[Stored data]
···

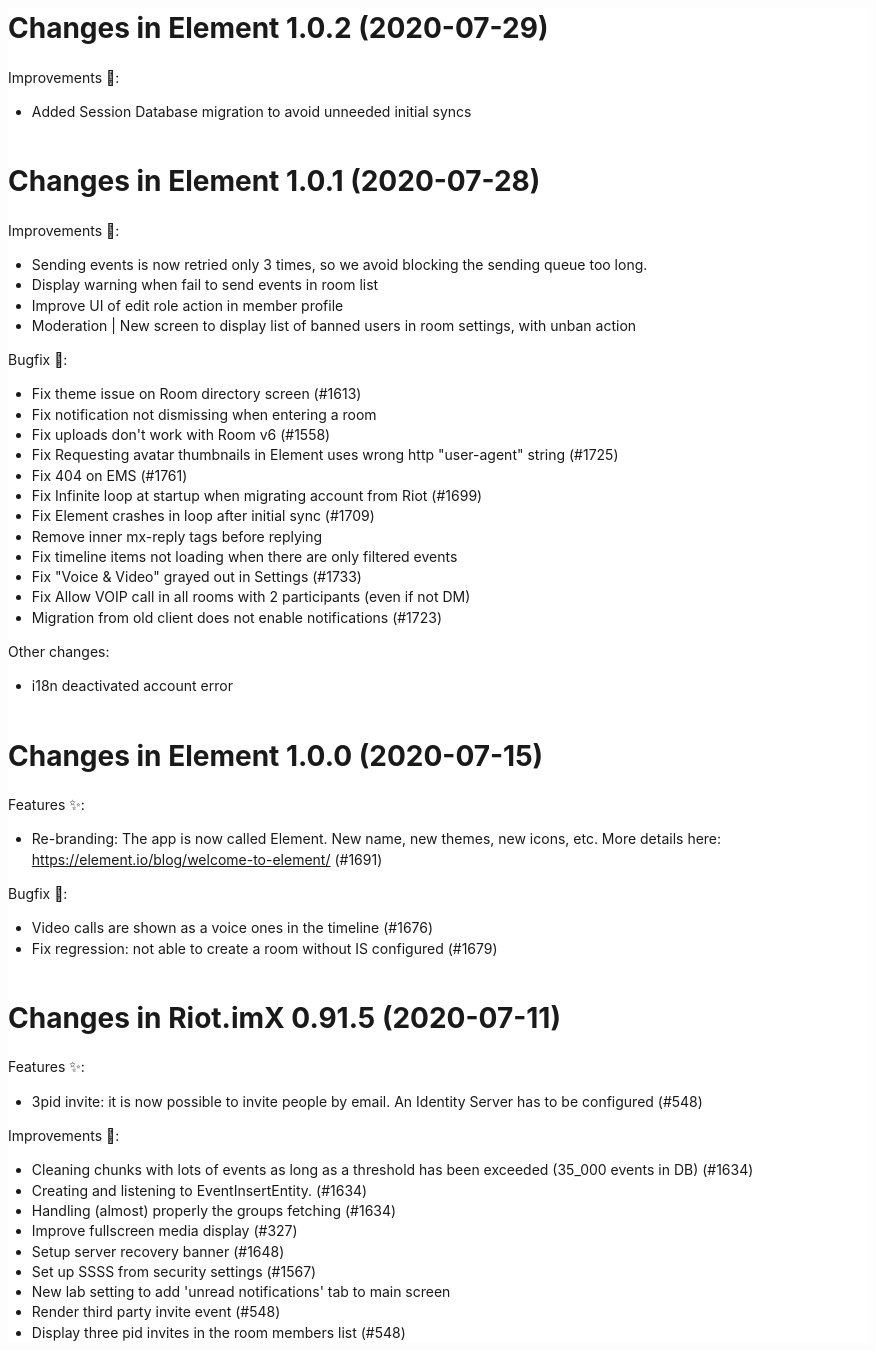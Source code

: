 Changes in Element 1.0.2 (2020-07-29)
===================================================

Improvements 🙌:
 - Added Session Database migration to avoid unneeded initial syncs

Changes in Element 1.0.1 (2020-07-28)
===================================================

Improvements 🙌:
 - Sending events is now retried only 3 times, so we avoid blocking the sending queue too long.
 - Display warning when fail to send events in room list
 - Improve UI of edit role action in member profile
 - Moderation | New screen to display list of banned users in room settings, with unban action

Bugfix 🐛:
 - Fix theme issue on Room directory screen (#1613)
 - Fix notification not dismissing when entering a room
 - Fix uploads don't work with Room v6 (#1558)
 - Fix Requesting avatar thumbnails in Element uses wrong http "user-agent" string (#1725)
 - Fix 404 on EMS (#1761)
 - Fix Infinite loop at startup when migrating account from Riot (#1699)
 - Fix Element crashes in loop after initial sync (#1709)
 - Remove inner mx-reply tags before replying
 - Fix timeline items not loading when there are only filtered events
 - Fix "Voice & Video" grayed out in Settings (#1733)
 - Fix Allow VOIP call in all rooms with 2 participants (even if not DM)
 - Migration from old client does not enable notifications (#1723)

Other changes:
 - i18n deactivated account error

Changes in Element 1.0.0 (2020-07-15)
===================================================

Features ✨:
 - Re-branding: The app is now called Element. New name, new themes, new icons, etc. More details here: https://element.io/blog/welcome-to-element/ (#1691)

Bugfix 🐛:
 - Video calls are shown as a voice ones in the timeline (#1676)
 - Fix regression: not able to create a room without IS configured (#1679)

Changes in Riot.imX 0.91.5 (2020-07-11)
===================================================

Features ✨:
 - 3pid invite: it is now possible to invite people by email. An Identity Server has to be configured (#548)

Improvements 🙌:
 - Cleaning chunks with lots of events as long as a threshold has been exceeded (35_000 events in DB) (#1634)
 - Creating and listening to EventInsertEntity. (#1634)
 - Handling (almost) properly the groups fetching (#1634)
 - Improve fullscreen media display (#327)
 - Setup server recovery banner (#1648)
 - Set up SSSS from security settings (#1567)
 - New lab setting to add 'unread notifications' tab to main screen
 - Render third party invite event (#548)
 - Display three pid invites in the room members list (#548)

···

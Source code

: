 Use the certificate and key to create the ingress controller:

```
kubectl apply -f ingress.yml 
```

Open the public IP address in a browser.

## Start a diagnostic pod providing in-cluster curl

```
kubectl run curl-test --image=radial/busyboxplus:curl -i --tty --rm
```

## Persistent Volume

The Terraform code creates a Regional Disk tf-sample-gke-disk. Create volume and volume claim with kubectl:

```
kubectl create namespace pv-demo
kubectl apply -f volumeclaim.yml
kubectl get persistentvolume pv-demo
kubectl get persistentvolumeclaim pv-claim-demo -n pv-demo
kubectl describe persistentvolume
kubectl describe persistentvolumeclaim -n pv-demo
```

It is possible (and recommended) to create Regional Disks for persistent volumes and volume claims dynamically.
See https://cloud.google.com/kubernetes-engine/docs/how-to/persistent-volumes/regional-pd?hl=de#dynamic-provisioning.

···

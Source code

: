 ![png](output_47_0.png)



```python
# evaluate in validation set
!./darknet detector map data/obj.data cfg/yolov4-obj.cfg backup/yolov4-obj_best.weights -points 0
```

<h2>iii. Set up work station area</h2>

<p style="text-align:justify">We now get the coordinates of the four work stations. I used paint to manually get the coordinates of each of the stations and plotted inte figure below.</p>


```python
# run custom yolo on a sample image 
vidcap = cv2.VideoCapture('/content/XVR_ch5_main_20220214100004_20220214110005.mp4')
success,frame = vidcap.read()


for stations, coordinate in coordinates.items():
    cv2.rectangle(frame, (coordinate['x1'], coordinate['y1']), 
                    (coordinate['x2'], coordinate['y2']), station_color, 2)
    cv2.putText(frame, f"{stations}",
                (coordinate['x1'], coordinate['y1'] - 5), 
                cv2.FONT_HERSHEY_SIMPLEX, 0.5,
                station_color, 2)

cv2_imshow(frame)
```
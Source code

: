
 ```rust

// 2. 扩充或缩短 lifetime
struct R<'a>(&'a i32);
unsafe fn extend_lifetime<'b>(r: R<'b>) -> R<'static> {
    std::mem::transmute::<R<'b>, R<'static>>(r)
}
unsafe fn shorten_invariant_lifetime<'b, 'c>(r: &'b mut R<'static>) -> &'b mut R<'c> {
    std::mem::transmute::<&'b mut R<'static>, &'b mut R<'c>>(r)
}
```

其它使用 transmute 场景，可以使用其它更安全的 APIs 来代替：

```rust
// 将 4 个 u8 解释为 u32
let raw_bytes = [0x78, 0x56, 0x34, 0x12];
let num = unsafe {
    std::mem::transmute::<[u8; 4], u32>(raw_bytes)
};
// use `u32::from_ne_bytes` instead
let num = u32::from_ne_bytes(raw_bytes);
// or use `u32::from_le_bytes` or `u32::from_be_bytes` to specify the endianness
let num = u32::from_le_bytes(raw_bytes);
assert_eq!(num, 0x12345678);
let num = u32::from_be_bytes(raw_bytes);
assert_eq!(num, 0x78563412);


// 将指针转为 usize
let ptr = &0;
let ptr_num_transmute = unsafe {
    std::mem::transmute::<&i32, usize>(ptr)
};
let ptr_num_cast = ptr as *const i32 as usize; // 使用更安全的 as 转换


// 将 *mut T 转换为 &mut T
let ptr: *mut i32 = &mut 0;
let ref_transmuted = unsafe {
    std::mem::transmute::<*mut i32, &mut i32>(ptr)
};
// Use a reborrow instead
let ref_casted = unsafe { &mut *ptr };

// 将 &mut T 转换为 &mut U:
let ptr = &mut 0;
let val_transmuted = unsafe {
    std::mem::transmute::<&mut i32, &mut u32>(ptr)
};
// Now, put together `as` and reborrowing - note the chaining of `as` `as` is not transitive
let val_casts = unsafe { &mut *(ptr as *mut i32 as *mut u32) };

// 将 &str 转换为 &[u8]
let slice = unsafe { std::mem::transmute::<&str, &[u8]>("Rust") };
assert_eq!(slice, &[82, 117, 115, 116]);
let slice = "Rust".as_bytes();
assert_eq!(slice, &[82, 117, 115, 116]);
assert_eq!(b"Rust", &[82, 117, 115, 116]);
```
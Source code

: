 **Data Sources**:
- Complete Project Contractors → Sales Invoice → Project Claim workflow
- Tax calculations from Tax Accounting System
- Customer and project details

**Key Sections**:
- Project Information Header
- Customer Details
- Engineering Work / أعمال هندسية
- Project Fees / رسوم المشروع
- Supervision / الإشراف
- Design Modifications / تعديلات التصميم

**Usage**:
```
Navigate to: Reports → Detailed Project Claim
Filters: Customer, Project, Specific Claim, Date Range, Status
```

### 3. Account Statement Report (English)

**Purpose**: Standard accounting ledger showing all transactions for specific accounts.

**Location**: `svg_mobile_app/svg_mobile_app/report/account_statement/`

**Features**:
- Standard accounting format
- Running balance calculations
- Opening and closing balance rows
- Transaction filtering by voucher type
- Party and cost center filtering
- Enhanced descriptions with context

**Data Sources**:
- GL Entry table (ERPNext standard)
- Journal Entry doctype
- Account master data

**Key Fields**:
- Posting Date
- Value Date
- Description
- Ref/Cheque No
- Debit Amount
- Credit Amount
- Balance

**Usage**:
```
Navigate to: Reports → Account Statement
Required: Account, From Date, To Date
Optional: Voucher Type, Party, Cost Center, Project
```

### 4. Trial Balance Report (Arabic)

···

### TASK DETAILS
When you reach the line holding "- Video calls" in the records above, begin reproducing exactly, stop after the line holding "- Display three", and output nothing else.

### EXERCISE SOLUTION
 - Video calls are shown as a voice ones in the timeline (#1676)
 - Fix regression: not able to create a room without IS configured (#1679)

Changes in Riot.imX 0.91.5 (2020-07-11)
===================================================

Features ✨:
 - 3pid invite: it is now possible to invite people by email. An Identity Server has to be configured (#548)

Improvements 🙌:
 - Cleaning chunks with lots of events as long as a threshold has been exceeded (35_000 events in DB) (#1634)
 - Creating and listening to EventInsertEntity. (#1634)
 - Handling (almost) properly the groups fetching (#1634)
 - Improve fullscreen media display (#327)
 - Setup server recovery banner (#1648)
 - Set up SSSS from security settings (#1567)
 - New lab setting to add 'unread notifications' tab to main screen
 - Render third party invite event (#548)
 - Display three pid invites in the room members list (#548)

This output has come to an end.